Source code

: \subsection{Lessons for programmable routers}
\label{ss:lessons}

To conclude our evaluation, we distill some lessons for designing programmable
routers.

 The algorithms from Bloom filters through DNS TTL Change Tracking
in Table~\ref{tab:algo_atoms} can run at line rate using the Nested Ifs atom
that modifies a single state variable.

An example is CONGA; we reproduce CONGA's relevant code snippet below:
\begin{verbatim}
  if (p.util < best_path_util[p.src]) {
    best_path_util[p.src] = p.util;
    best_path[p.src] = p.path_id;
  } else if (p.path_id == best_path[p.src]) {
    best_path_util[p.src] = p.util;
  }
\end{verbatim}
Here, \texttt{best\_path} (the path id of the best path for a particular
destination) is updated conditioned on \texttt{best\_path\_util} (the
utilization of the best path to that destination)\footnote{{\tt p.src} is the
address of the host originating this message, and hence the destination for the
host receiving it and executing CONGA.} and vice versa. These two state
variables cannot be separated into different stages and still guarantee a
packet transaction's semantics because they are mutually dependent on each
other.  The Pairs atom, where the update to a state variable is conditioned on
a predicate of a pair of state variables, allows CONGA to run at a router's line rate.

......

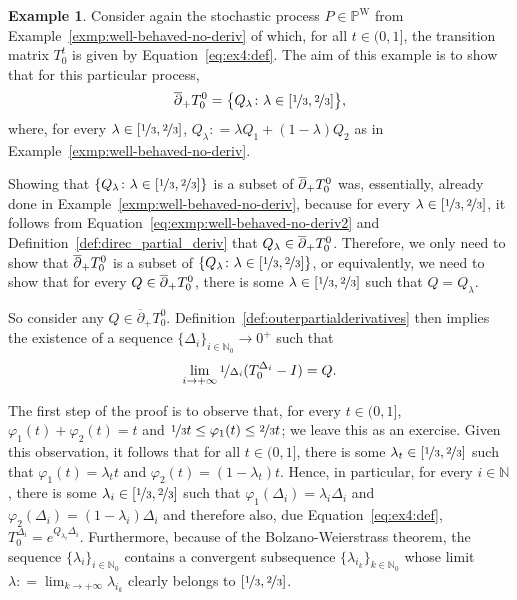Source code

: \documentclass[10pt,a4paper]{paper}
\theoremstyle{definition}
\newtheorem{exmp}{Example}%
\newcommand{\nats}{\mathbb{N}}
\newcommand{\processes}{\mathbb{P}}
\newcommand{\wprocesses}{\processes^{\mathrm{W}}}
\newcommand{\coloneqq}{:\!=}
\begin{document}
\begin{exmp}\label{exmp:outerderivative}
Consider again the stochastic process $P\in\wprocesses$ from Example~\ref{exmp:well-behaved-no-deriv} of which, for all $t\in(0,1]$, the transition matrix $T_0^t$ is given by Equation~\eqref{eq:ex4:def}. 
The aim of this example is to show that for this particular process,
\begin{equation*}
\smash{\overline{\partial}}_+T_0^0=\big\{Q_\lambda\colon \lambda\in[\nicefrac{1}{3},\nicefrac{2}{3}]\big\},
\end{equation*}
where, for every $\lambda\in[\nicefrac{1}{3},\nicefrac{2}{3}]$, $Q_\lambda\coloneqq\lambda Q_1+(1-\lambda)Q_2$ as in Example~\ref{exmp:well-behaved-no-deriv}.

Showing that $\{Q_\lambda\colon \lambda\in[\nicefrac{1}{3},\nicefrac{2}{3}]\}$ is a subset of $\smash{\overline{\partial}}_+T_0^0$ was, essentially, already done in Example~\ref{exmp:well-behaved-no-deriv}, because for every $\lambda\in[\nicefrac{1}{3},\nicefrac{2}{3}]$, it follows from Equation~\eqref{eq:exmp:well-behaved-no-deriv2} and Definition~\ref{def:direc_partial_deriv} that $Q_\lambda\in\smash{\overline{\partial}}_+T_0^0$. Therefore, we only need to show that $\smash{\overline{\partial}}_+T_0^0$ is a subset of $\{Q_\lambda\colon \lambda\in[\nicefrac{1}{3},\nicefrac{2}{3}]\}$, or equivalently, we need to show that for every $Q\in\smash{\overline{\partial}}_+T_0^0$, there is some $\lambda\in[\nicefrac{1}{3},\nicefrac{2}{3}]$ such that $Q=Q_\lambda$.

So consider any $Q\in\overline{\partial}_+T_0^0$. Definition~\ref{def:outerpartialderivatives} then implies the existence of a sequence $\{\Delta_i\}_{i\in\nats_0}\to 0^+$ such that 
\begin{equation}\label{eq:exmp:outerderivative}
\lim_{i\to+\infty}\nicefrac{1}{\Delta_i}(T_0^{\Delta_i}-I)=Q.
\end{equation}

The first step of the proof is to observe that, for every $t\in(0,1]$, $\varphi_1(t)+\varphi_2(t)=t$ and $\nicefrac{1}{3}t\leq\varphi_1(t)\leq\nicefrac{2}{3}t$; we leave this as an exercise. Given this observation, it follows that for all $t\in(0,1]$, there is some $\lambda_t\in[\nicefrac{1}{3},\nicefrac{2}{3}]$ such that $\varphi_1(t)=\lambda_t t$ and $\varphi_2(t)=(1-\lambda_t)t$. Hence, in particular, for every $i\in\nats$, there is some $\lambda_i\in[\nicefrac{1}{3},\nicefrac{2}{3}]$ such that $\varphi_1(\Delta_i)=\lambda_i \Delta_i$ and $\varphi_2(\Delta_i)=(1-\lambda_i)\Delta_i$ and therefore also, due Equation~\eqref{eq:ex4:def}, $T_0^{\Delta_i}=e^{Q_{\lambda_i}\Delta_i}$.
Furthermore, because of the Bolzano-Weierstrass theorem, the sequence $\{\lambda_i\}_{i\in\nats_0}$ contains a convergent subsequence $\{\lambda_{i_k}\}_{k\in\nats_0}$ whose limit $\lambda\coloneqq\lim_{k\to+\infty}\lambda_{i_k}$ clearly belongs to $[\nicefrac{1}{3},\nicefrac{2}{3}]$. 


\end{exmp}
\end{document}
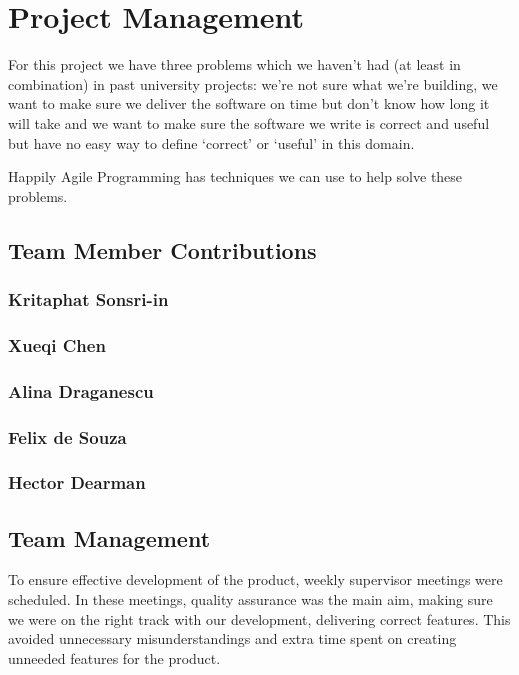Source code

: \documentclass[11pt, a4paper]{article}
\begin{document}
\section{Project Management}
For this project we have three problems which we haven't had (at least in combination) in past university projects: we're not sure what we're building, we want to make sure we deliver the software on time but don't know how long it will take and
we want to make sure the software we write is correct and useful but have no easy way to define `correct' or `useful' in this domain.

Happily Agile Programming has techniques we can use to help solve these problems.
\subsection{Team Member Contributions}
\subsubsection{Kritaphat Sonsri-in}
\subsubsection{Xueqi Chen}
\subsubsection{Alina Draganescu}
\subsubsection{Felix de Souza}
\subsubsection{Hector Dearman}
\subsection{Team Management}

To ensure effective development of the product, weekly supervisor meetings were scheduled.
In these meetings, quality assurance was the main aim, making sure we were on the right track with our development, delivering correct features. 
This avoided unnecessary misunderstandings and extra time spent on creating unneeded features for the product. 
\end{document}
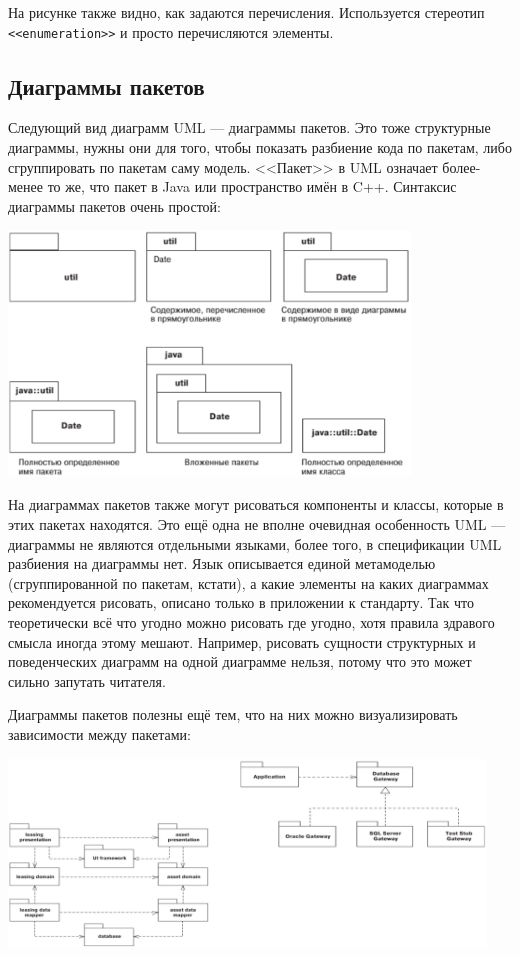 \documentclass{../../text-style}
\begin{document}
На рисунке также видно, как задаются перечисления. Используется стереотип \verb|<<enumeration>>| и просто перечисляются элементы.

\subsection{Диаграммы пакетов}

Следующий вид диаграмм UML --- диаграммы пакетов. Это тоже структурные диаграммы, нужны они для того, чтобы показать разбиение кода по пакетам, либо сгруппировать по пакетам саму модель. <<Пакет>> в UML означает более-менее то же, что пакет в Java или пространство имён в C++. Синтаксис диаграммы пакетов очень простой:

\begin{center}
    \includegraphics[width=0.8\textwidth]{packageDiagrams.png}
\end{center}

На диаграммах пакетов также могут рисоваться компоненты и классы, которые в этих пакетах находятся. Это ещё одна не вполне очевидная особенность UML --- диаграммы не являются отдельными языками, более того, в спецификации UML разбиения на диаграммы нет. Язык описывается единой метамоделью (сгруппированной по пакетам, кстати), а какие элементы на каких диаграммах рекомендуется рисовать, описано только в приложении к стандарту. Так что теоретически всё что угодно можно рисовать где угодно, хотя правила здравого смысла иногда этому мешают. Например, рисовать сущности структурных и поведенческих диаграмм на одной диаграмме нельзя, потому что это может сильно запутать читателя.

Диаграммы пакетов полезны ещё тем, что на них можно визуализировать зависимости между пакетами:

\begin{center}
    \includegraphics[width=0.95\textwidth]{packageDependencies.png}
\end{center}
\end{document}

......

TO DO. Return only the part of the records above that opens with the line containing "that modifies a single state variable." and closes with the line containing "a predicate of", ends included.

EXERCISE OUTPUT.
that modifies a single state variable.

An example is CONGA; we reproduce CONGA's relevant code snippet below:
\begin{verbatim}
  if (p.util < best_path_util[p.src]) {
    best_path_util[p.src] = p.util;
    best_path[p.src] = p.path_id;
  } else if (p.path_id == best_path[p.src]) {
    best_path_util[p.src] = p.util;
  }
\end{verbatim}
Here, \texttt{best\_path} (the path id of the best path for a particular
destination) is updated conditioned on \texttt{best\_path\_util} (the
utilization of the best path to that destination)\footnote{{\tt p.src} is the
address of the host originating this message, and hence the destination for the
host receiving it and executing CONGA.} and vice versa. These two state
variables cannot be separated into different stages and still guarantee a
packet transaction's semantics because they are mutually dependent on each
other.  The Pairs atom, where the update to a state variable is conditioned on
a predicate of a pair of state variables, allows CONGA to run at a router's line rate.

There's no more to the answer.